By Luis Arroyo, in Madrid | I give you today a couple of graphics, which measure how the process of internal devaluation is going in that peripheral crown, Spain. First, the industry labour costs (wages, red line) and producer prices. Then, industrial production. Everything in annual variations.
As readers can see, the boom years were not quite as buoyant in terms of industrial production. Meanwhile, wages were well above the prices, at 4%, trimming production margins. It is a reflection of the brick-and-morter boom, which revitalised wages and sturdy houses while diverting resources from other sectors.
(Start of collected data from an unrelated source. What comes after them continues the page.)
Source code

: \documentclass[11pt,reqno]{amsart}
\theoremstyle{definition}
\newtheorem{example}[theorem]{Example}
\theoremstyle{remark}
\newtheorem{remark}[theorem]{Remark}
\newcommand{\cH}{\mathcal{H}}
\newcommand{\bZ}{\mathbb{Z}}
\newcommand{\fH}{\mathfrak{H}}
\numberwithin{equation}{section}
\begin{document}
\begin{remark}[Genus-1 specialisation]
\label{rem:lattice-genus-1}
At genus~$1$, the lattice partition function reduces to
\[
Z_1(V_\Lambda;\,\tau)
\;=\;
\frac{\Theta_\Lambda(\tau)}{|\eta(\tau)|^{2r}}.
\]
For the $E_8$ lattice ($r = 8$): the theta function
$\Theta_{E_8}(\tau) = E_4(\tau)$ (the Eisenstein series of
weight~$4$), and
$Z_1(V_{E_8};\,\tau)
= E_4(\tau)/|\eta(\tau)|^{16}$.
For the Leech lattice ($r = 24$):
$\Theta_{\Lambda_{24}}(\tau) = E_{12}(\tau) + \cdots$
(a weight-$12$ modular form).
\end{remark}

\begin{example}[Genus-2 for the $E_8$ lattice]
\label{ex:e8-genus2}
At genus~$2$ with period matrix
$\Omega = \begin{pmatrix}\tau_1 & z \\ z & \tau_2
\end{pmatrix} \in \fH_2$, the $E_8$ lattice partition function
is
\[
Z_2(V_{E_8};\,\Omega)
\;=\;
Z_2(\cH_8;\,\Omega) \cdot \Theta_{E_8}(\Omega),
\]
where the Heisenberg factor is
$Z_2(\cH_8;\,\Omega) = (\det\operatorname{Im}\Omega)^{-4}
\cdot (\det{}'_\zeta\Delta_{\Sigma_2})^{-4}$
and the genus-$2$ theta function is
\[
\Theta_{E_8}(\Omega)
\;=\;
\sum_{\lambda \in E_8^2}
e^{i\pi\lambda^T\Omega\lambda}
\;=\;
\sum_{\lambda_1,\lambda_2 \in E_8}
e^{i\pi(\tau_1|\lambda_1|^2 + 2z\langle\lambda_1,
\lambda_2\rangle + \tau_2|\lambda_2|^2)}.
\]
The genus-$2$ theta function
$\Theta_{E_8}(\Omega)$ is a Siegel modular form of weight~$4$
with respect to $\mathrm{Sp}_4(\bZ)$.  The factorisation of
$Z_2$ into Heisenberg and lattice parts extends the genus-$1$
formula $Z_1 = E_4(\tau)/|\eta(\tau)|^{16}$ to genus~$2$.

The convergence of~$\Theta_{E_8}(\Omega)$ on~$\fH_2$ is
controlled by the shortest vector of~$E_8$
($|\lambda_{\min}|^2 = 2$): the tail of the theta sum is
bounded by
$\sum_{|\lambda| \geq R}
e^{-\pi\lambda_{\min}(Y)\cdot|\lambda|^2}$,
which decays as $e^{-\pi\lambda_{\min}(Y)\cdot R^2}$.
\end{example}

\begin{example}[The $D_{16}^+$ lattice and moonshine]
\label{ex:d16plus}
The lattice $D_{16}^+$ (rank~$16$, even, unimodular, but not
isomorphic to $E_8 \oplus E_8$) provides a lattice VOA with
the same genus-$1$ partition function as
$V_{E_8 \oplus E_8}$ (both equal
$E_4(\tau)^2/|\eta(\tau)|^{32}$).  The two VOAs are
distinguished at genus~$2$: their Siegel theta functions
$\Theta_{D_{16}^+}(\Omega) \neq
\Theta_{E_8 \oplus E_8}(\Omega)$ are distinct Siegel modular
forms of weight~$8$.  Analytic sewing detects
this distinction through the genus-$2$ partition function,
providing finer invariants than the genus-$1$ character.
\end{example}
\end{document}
When the financial implosion and the consequent recession, with industrial production falling by 20%, wages rose no less than 5%. That, economically, was pure nonsense, whichever way you consider it. In the short-lived recovery, wages always grew more than industrial prices.
Now production falls at rates of 5% per year. For the first time, prices have risen faster than wage costs.
The internal devaluation is an adjustment of costs to competitive levels. For a product to be competitive export, price-cost margins should be sustainable because you lose productive capacity, otherwise: the industrial structures end up destroyed.
So far the internal devaluation adjustment has been by means of large numbers of dismissals. Meanwhile, wages have continued with their positive increases over prices. This reflects the correlation of forces unions/companies in a context of depression, of vanishing demand.
It seems we haven’t come a long way. Now, the industrial production is in recession and further declines approach.